The fine art of "topibaaz"-ing. In essence, my friend, when you graduate, if you have not learned how to bluff your way through murky intellectual territory, you have learned nothing and wasted a great deal of your time and money. Remember how the guy who had the quickest draw in the west would always win? In Pakistani universities, if you can pull off answering a question that you have no idea about or give a presentation about a topic with as much swagger as John Wayne, and make everyone else buy it, you're destined for the top!

Misha at Wednesday, February 16, 2005

|

Tuesday, February 15, 2005

Campus Survival Skills Part 2

Now that we've covered the basics, let's skip ahead to the interesting parts, namely when you're about halfway through your degree program.

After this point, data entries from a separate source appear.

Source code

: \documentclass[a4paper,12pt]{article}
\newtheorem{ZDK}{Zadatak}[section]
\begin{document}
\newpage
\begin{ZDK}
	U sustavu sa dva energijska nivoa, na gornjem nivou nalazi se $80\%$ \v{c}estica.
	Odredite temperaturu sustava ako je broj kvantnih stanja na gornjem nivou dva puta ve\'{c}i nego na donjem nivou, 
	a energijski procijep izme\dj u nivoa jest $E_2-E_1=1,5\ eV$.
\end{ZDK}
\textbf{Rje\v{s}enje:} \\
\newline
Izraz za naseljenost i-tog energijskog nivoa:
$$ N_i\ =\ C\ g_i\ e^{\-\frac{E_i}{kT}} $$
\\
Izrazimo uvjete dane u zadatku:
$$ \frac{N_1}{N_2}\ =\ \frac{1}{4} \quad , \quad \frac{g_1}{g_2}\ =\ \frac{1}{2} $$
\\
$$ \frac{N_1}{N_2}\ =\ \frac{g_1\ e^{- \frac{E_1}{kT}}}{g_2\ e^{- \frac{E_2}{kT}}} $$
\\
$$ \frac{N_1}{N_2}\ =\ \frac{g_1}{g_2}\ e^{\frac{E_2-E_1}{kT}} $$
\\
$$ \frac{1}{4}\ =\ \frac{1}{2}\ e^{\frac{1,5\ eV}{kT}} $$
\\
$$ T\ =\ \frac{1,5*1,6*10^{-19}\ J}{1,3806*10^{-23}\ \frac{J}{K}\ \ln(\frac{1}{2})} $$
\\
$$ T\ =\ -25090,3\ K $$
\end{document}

By now, you're no longer a meek little newcomer, cowering under seniors and running away from attention. In fact, if you've learned anything by now, it's that the more people you know, the less effort you have to put into studying.

It's all about compromise, baby. There was a time when you were a squeaky clean youngster with ideals and dreams of accomplishment and towering over others without college degrees. You burned like the very fires of hell themselves to do what the teacher told you to and that little extra, just to stand out and you beamed with pride when the teacher noticed your efforts and singled you out. Good little teacher's pet you were. Now, though, you're semi-disillusioned. You've spend a lot of terms watching others who barely apply themselves and copy off others' test papers get ahead of you. You've also stopped showing off how good you are at a cerain subject because you've had the dubious pleasure of watching your hard work circulated amongst "friends" so they can copy off it, many times not even changing small details so that your original work is dumped in the same category as the copies. You now realise that it's every man for himself and if you work hard, you must reap the benefits.

Learn from your mistakes. You made your mistakes and you chose some people who did nothing but watch you work. You could not say no to people asking you for favours and ended up paying for it. Now is the time to sit back and look towards the future with a critical eye. Your buddy B may do great impressions of teachers, but is he really the best choice for a group leader? There are many catfights, even more phaddas and many broken hearts, but in the end, you'll emerge with a new found knowledge of human beings.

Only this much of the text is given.